Project Details
Employing Instabilities in Large Area Thin-Film Coating with Complex Fluids
Subject Area
Coating and Surface Technology
Statistical Physics, Nonlinear Dynamics, Complex Systems, Soft and Fluid Matter, Biological Physics
Statistical Physics, Nonlinear Dynamics, Complex Systems, Soft and Fluid Matter, Biological Physics
Term
from 2018 to 2022
Project identifier
Deutsche Forschungsgemeinschaft (DFG) - Project number 396768855
This project aims at understanding and employing the instability mechanisms that fundamentally limit rapid industrial uniform thin-film coating focusing on (1) blade coating and (2) slot-die coating techniques. These methods do not require high vacuum conditions and, therefore, are suitable for roll-to-roll production that is important for high-speed industrial surface processing. However, depending on fluid and substrate properties and process parameters, instabilities occur that result in coating defects and patterned coatings. For instance, a large coating velocity may induce breaking of the coating film if its thickness is below a critical one. We aim at understanding the various instability mechanisms and the resulting self-organised structures and patterns for simple non-volatile and volatile liquids as well as for complex liquids as polymer solutions and nanoparticle suspensions. We plan to analyse passive control strategies that allow one to fine tune the features of the resulting coating patterns by adjusting the control parameters of the system.
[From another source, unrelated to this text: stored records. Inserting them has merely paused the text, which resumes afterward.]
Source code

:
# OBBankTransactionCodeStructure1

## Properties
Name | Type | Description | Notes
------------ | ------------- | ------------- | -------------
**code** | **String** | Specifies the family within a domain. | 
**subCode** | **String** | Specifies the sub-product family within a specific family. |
Finally we will develop active control strategies that employ synchronisation effects to impose structure length by temporal modulaton of control parameters of the coating processes. In all stages, the project will be pursued in close cooperation between theory (Institut für Theoretische Physik, Westfälische Wilhelms-Universität Münster, WWU) and experiment (Lehrstuhl für Laseranwendungstechnik, Ruhr-Unversität Bochum, RUB).